- INFORMATION GIVEN -
#####
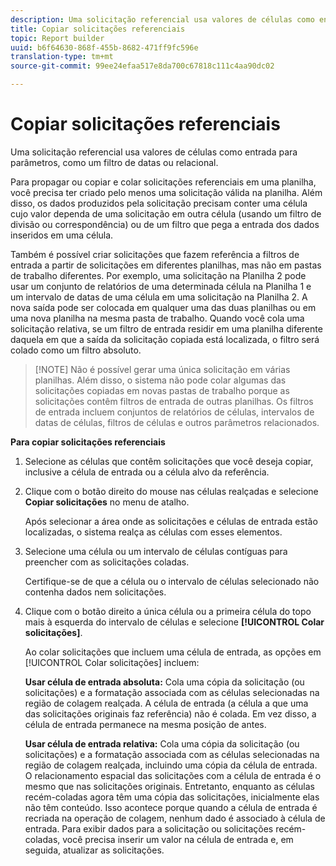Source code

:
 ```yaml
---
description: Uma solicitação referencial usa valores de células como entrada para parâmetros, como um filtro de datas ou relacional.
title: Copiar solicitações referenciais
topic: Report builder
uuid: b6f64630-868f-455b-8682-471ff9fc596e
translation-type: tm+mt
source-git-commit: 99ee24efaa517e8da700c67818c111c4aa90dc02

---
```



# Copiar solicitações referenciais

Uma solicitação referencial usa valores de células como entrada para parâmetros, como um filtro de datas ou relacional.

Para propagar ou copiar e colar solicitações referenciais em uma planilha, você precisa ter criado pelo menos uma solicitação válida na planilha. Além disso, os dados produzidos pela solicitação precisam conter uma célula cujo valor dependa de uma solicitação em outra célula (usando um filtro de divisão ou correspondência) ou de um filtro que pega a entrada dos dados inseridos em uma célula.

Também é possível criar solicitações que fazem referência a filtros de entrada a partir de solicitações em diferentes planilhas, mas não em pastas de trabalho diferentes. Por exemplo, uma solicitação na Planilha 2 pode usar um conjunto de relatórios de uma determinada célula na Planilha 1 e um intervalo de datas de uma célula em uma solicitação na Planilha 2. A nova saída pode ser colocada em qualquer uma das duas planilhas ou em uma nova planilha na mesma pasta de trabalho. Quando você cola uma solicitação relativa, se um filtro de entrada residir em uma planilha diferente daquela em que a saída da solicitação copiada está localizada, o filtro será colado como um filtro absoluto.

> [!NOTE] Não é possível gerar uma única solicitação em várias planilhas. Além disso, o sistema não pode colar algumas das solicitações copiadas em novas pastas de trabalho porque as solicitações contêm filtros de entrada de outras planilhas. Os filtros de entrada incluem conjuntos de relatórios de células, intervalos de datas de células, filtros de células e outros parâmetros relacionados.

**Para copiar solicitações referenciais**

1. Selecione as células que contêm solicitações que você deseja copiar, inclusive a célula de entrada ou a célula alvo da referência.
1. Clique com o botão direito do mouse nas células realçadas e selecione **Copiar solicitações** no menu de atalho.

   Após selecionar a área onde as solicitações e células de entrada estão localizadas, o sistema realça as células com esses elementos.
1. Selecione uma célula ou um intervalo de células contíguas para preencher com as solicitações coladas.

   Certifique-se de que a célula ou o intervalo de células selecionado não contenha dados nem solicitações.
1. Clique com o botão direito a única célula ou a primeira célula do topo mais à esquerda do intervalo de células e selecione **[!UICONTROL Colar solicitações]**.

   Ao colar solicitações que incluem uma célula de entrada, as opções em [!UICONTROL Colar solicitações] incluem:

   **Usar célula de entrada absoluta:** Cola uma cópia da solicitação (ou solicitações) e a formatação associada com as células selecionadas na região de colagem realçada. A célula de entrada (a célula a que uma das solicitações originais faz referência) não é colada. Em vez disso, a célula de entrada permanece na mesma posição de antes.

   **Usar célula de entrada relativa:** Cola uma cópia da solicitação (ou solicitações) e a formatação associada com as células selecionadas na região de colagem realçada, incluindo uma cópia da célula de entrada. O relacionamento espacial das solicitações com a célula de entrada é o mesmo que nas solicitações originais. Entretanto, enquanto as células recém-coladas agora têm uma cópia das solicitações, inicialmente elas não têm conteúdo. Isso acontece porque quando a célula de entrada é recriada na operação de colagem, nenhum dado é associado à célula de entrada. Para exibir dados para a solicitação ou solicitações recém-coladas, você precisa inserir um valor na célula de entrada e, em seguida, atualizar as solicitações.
#####
- WORK TASK -
Each line above is to be copied verbatim. Drop any image from the copy.

- EXERCISE ANSWER -
Source code

:
 ```yaml
---
description: Uma solicitação referencial usa valores de células como entrada para parâmetros, como um filtro de datas ou relacional.
title: Copiar solicitações referenciais
topic: Report builder
uuid: b6f64630-868f-455b-8682-471ff9fc596e
translation-type: tm+mt
source-git-commit: 99ee24efaa517e8da700c67818c111c4aa90dc02

---
```



# Copiar solicitações referenciais

Uma solicitação referencial usa valores de células como entrada para parâmetros, como um filtro de datas ou relacional.

Para propagar ou copiar e colar solicitações referenciais em uma planilha, você precisa ter criado pelo menos uma solicitação válida na planilha. Além disso, os dados produzidos pela solicitação precisam conter uma célula cujo valor dependa de uma solicitação em outra célula (usando um filtro de divisão ou correspondência) ou de um filtro que pega a entrada dos dados inseridos em uma célula.

Também é possível criar solicitações que fazem referência a filtros de entrada a partir de solicitações em diferentes planilhas, mas não em pastas de trabalho diferentes. Por exemplo, uma solicitação na Planilha 2 pode usar um conjunto de relatórios de uma determinada célula na Planilha 1 e um intervalo de datas de uma célula em uma solicitação na Planilha 2. A nova saída pode ser colocada em qualquer uma das duas planilhas ou em uma nova planilha na mesma pasta de trabalho. Quando você cola uma solicitação relativa, se um filtro de entrada residir em uma planilha diferente daquela em que a saída da solicitação copiada está localizada, o filtro será colado como um filtro absoluto.

> [!NOTE] Não é possível gerar uma única solicitação em várias planilhas. Além disso, o sistema não pode colar algumas das solicitações copiadas em novas pastas de trabalho porque as solicitações contêm filtros de entrada de outras planilhas. Os filtros de entrada incluem conjuntos de relatórios de células, intervalos de datas de células, filtros de células e outros parâmetros relacionados.

**Para copiar solicitações referenciais**

1. Selecione as células que contêm solicitações que você deseja copiar, inclusive a célula de entrada ou a célula alvo da referência.
1. Clique com o botão direito do mouse nas células realçadas e selecione **Copiar solicitações** no menu de atalho.

   Após selecionar a área onde as solicitações e células de entrada estão localizadas, o sistema realça as células com esses elementos.
1. Selecione uma célula ou um intervalo de células contíguas para preencher com as solicitações coladas.

   Certifique-se de que a célula ou o intervalo de células selecionado não contenha dados nem solicitações.
1. Clique com o botão direito a única célula ou a primeira célula do topo mais à esquerda do intervalo de células e selecione **[!UICONTROL Colar solicitações]**.

   Ao colar solicitações que incluem uma célula de entrada, as opções em [!UICONTROL Colar solicitações] incluem:

   **Usar célula de entrada absoluta:** Cola uma cópia da solicitação (ou solicitações) e a formatação associada com as células selecionadas na região de colagem realçada. A célula de entrada (a célula a que uma das solicitações originais faz referência) não é colada. Em vez disso, a célula de entrada permanece na mesma posição de antes.

   **Usar célula de entrada relativa:** Cola uma cópia da solicitação (ou solicitações) e a formatação associada com as células selecionadas na região de colagem realçada, incluindo uma cópia da célula de entrada. O relacionamento espacial das solicitações com a célula de entrada é o mesmo que nas solicitações originais. Entretanto, enquanto as células recém-coladas agora têm uma cópia das solicitações, inicialmente elas não têm conteúdo. Isso acontece porque quando a célula de entrada é recriada na operação de colagem, nenhum dado é associado à célula de entrada. Para exibir dados para a solicitação ou solicitações recém-coladas, você precisa inserir um valor na célula de entrada e, em seguida, atualizar as solicitações.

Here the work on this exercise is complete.